- [REQUIRED WORK]:
Beginning with the opening line of the entries, return every line through the one containing "trades | 48 |", both included, and nothing else. Omit pictures.
Top of RECORDS TO USE
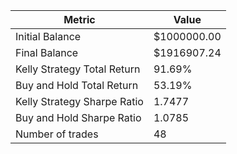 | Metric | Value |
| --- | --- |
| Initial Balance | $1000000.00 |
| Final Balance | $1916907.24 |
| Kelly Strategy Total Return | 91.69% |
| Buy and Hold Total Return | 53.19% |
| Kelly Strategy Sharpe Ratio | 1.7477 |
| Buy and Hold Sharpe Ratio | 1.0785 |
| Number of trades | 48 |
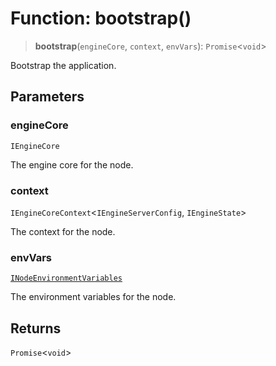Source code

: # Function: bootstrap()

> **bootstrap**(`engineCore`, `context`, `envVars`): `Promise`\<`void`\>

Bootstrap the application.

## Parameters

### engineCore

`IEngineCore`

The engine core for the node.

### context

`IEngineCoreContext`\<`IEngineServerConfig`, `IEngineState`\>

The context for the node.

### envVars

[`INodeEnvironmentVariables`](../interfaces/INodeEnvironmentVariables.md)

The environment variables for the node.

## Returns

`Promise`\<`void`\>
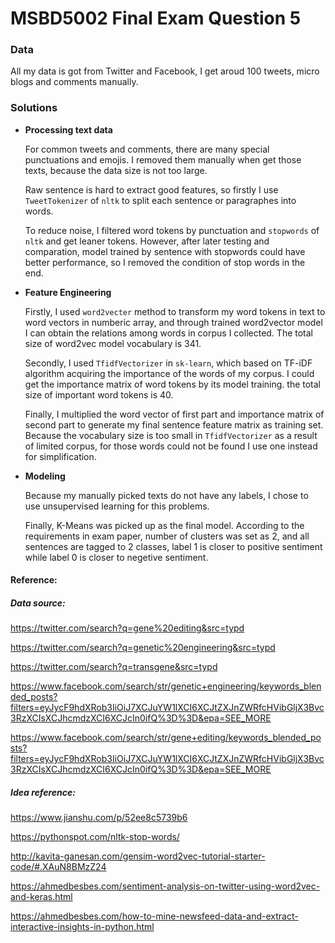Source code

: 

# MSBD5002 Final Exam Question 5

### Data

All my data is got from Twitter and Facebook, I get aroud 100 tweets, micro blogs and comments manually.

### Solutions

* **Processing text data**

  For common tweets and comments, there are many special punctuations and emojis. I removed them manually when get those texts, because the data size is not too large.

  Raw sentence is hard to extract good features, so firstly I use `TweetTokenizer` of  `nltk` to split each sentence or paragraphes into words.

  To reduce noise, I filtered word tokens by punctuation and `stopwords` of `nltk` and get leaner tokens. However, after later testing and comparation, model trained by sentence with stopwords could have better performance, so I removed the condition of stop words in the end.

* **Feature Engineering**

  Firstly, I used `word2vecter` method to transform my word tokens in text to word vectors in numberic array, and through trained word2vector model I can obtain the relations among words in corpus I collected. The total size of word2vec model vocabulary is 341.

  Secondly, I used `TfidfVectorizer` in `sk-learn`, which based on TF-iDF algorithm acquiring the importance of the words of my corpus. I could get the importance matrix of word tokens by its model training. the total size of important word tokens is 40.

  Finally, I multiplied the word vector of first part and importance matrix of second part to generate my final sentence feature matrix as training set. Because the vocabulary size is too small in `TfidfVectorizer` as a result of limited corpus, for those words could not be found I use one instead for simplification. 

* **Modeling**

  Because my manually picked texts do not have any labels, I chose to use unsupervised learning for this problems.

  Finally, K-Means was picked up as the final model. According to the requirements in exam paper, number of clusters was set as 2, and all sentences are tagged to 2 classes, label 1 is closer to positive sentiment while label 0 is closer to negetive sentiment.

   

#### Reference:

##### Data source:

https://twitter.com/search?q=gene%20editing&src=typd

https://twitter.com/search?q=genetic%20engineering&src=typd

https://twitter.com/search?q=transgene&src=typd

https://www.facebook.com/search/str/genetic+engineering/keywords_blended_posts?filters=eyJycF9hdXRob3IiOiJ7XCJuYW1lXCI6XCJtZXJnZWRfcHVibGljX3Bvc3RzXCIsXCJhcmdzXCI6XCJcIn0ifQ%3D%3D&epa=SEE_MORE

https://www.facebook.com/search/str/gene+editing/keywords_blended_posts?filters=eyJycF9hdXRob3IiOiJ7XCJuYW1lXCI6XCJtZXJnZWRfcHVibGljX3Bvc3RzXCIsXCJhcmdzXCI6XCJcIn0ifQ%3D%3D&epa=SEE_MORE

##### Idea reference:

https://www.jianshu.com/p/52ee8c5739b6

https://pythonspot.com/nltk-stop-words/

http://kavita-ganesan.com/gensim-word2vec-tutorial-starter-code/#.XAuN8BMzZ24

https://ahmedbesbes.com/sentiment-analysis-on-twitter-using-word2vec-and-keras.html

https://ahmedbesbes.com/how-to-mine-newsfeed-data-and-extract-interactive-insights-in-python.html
Bottom of RECORDS TO USE
- [RESPONSE TO THIS EXERCISE]:
 | Metric | Value |
| --- | --- |
| Initial Balance | $1000000.00 |
| Final Balance | $1916907.24 |
| Kelly Strategy Total Return | 91.69% |
| Buy and Hold Total Return | 53.19% |
| Kelly Strategy Sharpe Ratio | 1.7477 |
| Buy and Hold Sharpe Ratio | 1.0785 |
| Number of trades | 48 |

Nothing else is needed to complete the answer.